Here is an illustration of this efficiently operating a Simple 1 Watt LED Driver Circuit from a 12 volt battery power implementing a buck converter. The LED may perhaps plainly be tied to a series resistor to achieve the expected current, but then the efficiency could well be barely 25% because the resistor could possibly reduce 9 volts although the LED simply demands 3. The driver part works by using a CMOS hex inverter (CD4069) in which a couple of of the inverters structure an oscillator with 31% duty cycle at approximately 11.5 Khz, or 66us off time, as well as 21uS ON-time for the MOSFET switch.

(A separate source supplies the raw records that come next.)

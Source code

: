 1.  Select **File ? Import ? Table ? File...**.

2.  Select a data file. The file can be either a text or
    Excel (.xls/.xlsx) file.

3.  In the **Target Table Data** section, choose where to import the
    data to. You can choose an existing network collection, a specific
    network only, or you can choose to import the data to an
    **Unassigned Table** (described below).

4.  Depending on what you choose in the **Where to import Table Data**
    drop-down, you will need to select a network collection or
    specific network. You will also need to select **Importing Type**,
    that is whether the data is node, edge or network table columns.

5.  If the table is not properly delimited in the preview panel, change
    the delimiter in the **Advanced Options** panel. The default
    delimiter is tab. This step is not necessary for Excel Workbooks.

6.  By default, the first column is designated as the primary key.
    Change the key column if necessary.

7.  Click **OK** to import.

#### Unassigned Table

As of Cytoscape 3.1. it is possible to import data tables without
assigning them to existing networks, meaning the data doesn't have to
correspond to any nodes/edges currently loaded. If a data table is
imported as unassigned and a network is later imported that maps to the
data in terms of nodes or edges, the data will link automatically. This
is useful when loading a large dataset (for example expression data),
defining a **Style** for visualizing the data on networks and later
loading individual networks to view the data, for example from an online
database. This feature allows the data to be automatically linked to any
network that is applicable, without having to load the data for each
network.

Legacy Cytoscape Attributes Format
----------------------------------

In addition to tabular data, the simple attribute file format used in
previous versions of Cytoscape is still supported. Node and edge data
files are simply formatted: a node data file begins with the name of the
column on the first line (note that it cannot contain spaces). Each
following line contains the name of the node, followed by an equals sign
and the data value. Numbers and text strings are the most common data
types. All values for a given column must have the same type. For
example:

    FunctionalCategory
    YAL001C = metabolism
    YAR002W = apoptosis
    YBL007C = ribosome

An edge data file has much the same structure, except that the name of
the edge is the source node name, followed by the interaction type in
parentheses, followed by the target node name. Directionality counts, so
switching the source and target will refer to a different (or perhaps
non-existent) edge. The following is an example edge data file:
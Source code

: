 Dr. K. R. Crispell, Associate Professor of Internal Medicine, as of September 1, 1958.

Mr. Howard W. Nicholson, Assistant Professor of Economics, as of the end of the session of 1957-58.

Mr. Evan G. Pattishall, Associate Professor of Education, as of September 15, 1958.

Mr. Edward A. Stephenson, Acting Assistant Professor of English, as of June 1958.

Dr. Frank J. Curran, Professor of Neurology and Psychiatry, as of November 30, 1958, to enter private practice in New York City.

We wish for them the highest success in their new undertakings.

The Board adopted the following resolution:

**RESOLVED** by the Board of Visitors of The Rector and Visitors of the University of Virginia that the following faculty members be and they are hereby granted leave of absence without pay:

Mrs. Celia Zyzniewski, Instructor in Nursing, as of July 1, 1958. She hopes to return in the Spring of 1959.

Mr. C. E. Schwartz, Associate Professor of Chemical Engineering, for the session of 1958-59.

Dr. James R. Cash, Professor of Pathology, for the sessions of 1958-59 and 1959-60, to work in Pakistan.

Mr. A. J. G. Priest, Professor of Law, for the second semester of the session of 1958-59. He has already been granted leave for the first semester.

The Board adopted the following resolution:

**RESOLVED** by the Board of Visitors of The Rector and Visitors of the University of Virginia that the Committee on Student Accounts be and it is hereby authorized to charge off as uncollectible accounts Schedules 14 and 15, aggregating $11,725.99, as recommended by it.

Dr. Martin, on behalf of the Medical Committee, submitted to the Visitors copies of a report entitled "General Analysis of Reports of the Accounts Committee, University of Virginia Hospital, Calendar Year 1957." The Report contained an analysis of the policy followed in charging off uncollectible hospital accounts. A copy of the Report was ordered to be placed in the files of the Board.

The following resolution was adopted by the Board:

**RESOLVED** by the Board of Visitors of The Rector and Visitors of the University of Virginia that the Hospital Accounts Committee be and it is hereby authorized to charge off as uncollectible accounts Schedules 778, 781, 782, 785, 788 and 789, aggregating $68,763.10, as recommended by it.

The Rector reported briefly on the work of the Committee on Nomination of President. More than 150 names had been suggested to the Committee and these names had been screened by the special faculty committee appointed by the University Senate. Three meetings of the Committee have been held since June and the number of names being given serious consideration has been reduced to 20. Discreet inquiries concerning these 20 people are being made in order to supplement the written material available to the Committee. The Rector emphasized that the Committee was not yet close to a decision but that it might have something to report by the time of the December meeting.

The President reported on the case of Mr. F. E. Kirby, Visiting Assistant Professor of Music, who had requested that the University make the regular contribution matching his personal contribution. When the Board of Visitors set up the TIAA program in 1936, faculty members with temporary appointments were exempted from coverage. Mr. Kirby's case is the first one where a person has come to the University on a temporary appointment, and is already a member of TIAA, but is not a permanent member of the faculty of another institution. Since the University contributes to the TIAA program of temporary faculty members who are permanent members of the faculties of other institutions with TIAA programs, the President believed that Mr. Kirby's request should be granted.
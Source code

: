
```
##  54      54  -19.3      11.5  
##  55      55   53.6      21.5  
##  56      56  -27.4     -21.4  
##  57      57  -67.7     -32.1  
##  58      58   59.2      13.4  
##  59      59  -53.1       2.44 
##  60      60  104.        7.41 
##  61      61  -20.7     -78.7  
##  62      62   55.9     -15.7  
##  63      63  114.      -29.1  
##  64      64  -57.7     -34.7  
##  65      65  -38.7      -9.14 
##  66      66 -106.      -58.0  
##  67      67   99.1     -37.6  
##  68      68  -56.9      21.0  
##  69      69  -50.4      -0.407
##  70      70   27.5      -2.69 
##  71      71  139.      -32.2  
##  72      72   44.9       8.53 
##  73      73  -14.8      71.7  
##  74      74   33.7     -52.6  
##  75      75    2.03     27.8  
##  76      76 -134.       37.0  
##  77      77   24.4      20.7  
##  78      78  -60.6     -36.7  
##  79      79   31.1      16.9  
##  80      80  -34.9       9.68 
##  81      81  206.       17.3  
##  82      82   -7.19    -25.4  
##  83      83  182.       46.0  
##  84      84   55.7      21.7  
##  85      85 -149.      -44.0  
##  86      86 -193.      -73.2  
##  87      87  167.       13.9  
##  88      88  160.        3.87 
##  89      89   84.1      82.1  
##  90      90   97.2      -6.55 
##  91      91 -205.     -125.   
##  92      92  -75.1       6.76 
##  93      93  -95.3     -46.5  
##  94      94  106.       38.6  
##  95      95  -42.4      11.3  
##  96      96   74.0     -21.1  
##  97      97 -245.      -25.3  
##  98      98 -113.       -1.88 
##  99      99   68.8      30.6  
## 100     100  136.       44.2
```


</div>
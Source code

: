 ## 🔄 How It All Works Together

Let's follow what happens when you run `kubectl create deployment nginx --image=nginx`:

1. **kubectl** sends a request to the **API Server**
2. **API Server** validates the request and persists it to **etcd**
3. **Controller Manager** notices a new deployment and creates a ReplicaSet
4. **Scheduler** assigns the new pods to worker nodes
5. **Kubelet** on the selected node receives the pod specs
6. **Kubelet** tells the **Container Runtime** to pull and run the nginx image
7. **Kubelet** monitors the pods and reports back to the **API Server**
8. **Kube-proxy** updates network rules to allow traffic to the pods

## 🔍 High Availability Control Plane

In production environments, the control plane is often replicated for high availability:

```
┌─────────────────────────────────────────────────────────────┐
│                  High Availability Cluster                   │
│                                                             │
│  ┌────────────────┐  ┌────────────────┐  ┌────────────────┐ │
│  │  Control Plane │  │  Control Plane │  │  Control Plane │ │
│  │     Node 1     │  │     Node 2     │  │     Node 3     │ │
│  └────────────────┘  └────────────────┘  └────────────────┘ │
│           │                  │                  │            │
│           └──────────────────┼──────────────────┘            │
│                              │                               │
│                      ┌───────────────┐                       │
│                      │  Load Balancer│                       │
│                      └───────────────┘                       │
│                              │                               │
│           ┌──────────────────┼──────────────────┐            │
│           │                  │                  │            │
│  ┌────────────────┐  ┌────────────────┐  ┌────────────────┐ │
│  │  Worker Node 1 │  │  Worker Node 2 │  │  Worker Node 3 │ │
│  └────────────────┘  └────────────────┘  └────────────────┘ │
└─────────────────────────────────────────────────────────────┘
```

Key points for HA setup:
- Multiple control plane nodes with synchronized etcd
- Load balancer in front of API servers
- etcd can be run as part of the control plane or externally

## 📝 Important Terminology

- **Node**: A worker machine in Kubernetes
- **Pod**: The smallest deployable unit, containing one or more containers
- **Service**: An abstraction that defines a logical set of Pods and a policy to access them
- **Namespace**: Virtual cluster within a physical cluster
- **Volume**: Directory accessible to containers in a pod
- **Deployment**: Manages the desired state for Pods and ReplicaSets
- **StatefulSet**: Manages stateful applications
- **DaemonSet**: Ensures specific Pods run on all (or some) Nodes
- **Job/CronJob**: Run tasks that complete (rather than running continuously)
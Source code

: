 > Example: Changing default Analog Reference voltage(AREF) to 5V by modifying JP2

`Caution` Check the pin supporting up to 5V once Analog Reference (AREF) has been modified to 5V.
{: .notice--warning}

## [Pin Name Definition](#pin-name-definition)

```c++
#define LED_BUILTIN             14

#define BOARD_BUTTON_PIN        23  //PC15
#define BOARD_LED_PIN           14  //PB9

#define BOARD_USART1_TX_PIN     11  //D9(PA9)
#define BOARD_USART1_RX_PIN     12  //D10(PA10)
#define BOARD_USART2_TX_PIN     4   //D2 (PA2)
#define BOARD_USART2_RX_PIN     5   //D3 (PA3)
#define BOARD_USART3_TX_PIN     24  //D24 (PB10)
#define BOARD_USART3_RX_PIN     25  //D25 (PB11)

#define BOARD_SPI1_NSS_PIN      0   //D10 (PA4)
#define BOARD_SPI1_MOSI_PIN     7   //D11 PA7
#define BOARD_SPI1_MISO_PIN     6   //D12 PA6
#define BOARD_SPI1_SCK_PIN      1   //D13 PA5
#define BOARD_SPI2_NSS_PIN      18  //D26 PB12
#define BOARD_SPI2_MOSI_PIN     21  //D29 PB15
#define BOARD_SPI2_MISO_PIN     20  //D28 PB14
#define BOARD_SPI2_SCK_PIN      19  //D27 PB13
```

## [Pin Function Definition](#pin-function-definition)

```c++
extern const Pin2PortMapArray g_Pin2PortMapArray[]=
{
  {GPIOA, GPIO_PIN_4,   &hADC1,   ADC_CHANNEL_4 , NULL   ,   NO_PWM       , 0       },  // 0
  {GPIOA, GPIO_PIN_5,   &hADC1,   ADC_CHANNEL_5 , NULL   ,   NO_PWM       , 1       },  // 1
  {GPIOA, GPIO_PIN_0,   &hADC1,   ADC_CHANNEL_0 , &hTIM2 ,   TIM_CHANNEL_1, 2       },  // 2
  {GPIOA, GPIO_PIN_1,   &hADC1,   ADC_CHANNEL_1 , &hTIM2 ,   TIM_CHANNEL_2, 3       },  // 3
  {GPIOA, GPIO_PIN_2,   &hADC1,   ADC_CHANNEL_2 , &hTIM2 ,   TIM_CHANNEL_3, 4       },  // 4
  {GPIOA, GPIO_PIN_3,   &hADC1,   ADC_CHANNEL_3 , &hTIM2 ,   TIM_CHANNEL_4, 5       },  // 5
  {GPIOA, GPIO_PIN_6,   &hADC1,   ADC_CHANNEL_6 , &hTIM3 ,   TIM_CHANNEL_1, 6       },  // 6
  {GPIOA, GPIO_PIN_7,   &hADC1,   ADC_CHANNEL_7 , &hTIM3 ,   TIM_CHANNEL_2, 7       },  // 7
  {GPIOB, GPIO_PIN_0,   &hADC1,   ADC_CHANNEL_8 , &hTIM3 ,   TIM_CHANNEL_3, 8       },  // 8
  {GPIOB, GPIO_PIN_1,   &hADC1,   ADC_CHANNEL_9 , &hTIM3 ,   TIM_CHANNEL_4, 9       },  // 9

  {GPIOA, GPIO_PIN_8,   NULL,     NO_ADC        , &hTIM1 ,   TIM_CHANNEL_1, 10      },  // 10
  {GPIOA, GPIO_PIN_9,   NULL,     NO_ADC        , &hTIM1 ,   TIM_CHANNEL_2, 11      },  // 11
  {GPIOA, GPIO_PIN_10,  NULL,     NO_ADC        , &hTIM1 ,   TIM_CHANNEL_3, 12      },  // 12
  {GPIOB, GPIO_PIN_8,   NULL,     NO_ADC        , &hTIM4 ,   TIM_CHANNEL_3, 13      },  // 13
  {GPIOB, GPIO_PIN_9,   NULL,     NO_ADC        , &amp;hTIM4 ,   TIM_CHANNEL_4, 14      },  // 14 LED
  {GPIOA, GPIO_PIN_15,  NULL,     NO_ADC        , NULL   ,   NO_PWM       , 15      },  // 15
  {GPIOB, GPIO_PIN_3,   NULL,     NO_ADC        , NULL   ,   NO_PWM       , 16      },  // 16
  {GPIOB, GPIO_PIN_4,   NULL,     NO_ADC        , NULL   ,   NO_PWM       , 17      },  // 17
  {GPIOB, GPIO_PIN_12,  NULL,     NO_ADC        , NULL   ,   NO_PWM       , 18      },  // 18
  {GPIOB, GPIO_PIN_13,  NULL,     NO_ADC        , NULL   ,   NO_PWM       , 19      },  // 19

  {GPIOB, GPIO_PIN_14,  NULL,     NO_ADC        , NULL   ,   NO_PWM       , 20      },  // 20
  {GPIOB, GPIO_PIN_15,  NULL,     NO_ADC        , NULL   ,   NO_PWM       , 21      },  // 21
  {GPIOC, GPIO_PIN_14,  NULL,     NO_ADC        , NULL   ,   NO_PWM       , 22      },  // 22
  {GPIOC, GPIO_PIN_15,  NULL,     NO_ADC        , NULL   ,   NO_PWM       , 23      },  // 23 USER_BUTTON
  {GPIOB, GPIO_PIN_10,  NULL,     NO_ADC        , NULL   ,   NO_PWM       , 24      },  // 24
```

The Simple 1 Watt LED Driver Circuit buck converter presents approximately 90% efficiency. The concept it to try to determine a running current by using the inductor, diode and load, at the same time the switch fills up the missing load energy on a single cycle. The duty cycle of the switch will likely be the output voltage broken down by the input voltage, or roughly 3/12 (25%) for this reason. It happens to be basically somewhat higher considering that you have minimal (2.2 ohm) resistor in series with the LED that decreases about 0.5 volt, so the overall load is around 3.7 volts as well as the duty cycle is around 31%. The circuit can even be inured to charge AA batteries from a 12 volt source with modification to the duty-cycle.
The smallest inductor significance was ironed out from E = L * di/dt and a LED current of 250mA. The lowest significance will be where the current drops to 0 in the course of the turn off period, or 66uS. The maximum inductor current may well in that case be 2 times the average or 500mA while the inductor is going to charge from 0 to 500mA in 21uS. As a result, di/dt is 0.5 /.000021 = 23810 amps per second.
The rest of the 4 inverters are utilized in parallel to produce supplementary drive current to the gate of the MOSFET. The duty-cycle could possibly be tweaked with a choice between the 15K or 20K resistors.
The inductor voltage (E) is going to be 12 subtracted the load voltage 3.7 or 8.3 volts as well as the least inductor significance L might be 8.3 / 23810 = 0.35 mH. The specific rates considered a good choice ought to be a tad bit greater to refrain from the current weakening to zero as well as to refrain from big peak currents and conceivable saturation.
The illustration at this point works by using a anticipated 2 mH inductor as a result the alternation in current refers to 100mA and the maximum current is cheaper at about 300mA.
The current waveform of this Simple 1 Watt LED Driver Circuit is usually as demonstrated in the LTspice picture below. Take note of the current ramps from approximately 50mA below the typical current to approximately 50mA above the standard or approximately 100mA absolute change. The 15 ohm resistor in the LTspice image corresponds to the LED as well as a 2.2 ohm resistor. The MOSFET is symbolized by the SW (switch) component, in addition to the drive circuit by the V3 symbol.